• [What is needed]: Please repeat, from the entries that follow, the lines from the one containing "2. **Fill scanner" through the one containing "4. **Save changes**" exactly, adding nothing.

::: Extracted information

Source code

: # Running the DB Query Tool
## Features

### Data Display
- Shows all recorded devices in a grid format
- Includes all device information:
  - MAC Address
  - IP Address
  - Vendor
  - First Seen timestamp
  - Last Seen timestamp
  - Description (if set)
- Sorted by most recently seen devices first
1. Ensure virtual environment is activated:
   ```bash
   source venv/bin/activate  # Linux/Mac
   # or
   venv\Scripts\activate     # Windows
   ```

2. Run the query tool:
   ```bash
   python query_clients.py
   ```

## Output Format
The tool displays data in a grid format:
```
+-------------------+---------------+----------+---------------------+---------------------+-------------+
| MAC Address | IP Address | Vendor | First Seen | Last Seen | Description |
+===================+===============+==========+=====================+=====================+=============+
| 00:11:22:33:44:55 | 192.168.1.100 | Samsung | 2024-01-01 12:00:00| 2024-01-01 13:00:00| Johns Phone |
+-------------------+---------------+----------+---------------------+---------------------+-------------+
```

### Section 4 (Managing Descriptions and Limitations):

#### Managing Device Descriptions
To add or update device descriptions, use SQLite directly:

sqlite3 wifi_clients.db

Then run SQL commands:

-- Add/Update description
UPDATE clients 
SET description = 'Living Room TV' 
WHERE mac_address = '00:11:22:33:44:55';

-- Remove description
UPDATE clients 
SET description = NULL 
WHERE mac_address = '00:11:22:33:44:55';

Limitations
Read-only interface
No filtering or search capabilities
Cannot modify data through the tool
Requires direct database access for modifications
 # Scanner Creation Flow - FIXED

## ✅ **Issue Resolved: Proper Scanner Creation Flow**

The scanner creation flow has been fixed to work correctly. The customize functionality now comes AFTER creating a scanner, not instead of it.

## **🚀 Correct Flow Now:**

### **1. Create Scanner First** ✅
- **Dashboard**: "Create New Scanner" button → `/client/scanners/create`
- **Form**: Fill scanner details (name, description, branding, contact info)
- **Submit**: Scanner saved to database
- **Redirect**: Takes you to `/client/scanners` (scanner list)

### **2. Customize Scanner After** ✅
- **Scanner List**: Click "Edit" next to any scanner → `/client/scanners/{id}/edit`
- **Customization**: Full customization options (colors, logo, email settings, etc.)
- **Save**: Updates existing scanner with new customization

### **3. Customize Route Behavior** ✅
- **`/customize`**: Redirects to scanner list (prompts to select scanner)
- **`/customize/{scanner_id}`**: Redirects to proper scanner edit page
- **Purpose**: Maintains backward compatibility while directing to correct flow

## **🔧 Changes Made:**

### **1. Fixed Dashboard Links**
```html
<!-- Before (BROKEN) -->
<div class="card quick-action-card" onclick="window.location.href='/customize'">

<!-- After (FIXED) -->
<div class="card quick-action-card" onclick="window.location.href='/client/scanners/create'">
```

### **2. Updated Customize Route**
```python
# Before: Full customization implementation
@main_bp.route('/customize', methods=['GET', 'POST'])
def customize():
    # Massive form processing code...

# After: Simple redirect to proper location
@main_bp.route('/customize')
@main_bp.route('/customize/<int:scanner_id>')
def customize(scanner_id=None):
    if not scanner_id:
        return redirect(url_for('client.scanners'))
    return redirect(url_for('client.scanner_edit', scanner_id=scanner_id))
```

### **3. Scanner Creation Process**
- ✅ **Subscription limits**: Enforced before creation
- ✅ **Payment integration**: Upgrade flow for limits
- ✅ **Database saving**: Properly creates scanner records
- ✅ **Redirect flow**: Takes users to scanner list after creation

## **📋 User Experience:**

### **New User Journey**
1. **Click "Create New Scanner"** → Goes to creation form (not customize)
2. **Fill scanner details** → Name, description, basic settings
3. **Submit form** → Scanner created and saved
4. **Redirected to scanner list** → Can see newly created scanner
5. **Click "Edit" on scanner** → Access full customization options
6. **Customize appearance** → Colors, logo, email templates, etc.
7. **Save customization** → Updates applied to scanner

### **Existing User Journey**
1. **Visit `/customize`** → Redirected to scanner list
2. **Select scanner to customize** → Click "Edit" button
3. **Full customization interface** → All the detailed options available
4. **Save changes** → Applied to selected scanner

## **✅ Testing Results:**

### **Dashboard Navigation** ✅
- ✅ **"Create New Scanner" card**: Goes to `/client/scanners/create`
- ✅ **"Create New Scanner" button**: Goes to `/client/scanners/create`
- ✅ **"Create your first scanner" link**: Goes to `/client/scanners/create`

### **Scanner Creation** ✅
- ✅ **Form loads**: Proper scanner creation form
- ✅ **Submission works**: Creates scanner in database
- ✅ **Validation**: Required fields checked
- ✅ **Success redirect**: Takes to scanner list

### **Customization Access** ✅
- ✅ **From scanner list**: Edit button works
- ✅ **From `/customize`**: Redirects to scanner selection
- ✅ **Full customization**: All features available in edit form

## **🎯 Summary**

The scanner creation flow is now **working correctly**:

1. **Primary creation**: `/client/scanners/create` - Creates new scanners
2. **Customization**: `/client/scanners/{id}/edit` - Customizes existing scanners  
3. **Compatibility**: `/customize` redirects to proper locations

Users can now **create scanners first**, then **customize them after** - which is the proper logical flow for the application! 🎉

::::::

• [Task solution]:
2. **Fill scanner details** → Name, description, basic settings
3. **Submit form** → Scanner created and saved
4. **Redirected to scanner list** → Can see newly created scanner
5. **Click "Edit" on scanner** → Access full customization options
6. **Customize appearance** → Colors, logo, email templates, etc.
7. **Save customization** → Updates applied to scanner

### **Existing User Journey**
1. **Visit `/customize`** → Redirected to scanner list
2. **Select scanner to customize** → Click "Edit" button
3. **Full customization interface** → All the detailed options available
4. **Save changes** → Applied to selected scanner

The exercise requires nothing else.